A atorvastatina cálcica e a rosuvastatina cálcica pertencem à classe das estatinas, usadas principalmente para reduzir o colesterol ruim, o LDL, e os triglicerídeos no sangue, além de elevar o colesterol bom, o HDL. Esses medicamentos são receitados para prevenir doenças cardiovasculares, como infartos e AVCs.

Também entrou em recolhimento voluntário o lote 25091566 do fosfato dissódico de dexametasona 4 mg/ml solução injetável, fabricado pela Hypofarma. Segundo o Diário Oficial, a motivação foi a turvação da solução quando o fármaco é diluído em associação com determinados medicamentos.

Em nota ao g1, a Hypofarma afirmou que a medida foi preventiva e restrita ao lote citado.

“A companhia esclarece que o recolhimento é restrito ao lote mencionado e reforça que segue realizando análises técnicas e acompanhamentos internos com total responsabilidade e colaboração junto às autoridades sanitárias competentes”

O fosfato dissódico de dexametasona é um corticoide sintético usado no tratamento de condições inflamatórias severas, distúrbios alérgicos, doenças autoimunes, problemas dermatológicos e edemas, como o edema cerebral em algumas condições neurológicas. Também pode ser indicado para distúrbios endócrinos.

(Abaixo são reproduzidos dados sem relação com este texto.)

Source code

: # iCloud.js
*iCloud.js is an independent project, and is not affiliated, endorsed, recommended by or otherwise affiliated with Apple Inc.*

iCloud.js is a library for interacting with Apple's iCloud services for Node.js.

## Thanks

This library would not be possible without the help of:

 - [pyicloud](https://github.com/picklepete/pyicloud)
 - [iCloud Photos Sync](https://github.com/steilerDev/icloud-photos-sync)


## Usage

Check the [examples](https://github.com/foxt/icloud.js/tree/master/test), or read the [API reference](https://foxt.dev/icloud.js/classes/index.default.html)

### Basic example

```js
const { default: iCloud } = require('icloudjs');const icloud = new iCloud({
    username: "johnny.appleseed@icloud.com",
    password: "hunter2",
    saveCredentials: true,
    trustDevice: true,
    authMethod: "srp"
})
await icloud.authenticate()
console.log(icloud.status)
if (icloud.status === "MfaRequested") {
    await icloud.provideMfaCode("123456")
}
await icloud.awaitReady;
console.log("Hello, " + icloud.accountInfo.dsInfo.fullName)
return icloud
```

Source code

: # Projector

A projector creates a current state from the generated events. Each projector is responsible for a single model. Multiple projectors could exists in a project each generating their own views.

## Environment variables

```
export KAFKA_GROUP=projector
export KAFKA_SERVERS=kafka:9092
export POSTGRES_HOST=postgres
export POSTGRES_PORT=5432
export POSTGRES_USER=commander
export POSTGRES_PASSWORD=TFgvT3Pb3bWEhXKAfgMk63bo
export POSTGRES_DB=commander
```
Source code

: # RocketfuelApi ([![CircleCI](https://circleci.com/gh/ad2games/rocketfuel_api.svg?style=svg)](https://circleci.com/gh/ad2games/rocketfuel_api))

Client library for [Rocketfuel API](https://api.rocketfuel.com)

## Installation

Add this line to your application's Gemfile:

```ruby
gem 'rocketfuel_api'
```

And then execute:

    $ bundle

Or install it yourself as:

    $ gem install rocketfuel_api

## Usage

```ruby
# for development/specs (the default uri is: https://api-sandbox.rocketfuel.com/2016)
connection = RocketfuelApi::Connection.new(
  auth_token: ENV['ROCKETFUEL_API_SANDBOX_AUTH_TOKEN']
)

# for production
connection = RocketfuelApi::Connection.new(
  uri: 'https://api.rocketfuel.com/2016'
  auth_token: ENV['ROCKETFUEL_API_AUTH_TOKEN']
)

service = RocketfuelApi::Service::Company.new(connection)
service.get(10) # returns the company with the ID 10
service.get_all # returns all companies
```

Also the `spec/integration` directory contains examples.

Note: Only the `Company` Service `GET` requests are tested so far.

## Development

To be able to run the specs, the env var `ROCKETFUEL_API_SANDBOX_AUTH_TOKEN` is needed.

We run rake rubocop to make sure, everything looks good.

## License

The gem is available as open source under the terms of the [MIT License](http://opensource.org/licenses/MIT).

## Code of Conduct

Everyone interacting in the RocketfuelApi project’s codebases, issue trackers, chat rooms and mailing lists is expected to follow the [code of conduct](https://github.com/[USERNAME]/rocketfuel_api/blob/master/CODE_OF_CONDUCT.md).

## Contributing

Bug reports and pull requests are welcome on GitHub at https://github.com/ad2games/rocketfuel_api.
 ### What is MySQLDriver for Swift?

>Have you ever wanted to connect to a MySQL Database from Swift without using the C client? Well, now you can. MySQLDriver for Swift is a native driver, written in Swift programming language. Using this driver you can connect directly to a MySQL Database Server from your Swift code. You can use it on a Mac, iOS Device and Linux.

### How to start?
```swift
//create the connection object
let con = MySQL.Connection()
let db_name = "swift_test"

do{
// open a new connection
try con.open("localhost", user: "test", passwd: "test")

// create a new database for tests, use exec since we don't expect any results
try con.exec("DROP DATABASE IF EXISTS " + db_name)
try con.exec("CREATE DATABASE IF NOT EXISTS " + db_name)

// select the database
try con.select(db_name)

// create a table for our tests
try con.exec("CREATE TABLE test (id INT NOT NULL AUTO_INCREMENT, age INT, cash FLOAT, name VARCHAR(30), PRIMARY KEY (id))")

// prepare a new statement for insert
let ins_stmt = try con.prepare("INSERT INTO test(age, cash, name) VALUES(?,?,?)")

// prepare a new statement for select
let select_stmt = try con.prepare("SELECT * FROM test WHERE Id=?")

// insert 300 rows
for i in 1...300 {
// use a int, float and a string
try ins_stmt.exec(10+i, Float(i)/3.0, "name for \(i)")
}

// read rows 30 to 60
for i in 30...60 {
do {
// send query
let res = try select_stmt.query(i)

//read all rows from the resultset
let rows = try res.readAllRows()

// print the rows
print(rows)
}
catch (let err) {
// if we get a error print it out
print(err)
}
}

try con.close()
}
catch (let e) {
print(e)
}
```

No caso dos produtos como o “Composto taradão”, a apreensão reforça o alerta para fórmulas vendidas como “suplemento alimentar” ou “fitoterápico” com promessas de efeito medicinal. Segundo a Anvisa, quando há alegações terapêuticas, cada indicação precisa ser comprovada. Sem registro, cadastro ou fabricante identificado, o consumidor fica exposto a risco de intoxicação, interação medicamentosa, falsa promessa de cura e abandono de tratamentos médicos comprovados.